» EXERCISE REQUIREMENTS:
Whenever a line below holds the word "read", count it once; report the total and nothing else.

(Collected data)
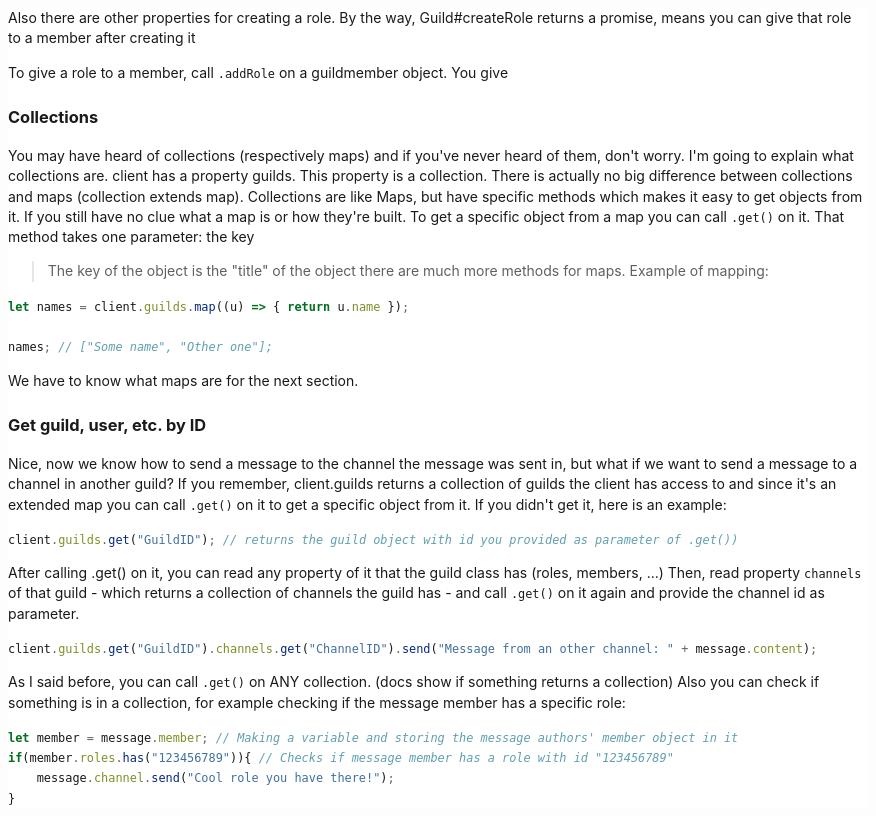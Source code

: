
 ```js
```
Also there are other properties for creating a role.
By the way, Guild#createRole returns a promise, means you can give that role to a member after creating it

To give a role to a member, call `.addRole` on a guildmember object. You give 

### Collections
You may have heard of collections (respectively maps) and if you've never heard of them, don't worry. I'm going to explain what collections are.
client has a property guilds. This property is a collection. There is actually no big difference between collections and maps (collection extends map).
Collections are like Maps, but have specific methods which makes it easy to get objects from it.
If you still have no clue what a map is or how they're built.
To get a specific object from a map you can call `.get()` on it. That method takes one parameter: the key
> The key of the object is the "title" of the object
there are much more methods for maps.
Example of mapping:
```js
let names = client.guilds.map((u) => { return u.name });

names; // ["Some name", "Other one"];
```
We have to know what maps are for the next section.

### Get guild, user, etc. by ID
Nice, now we know how to send a message to the channel the message was sent in, but what if we want to send a message to a channel in another guild?
If you remember, client.guilds returns a collection of guilds the client has access to and since it's an extended map you can call `.get()` on it to get a specific object from it.
If you didn't get it, here is an example:
```js
client.guilds.get("GuildID"); // returns the guild object with id you provided as parameter of .get())
```
After calling .get() on it, you can read any property of it that the guild class has (roles, members, ...)
Then, read property `channels` of that guild - which returns a collection of channels the guild has - and call `.get()` on it again and provide the channel id as parameter.
```js
client.guilds.get("GuildID").channels.get("ChannelID").send("Message from an other channel: " + message.content);
```

As I said before, you can call `.get()` on ANY collection. (docs show if something returns a collection)
Also you can check if something is in a collection, for example checking if the message member has a specific role:
```js
let member = message.member; // Making a variable and storing the message authors' member object in it
if(member.roles.has("123456789")){ // Checks if message member has a role with id "123456789"
	message.channel.send("Cool role you have there!");
}
```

» EXPECTED OUTPUT:
2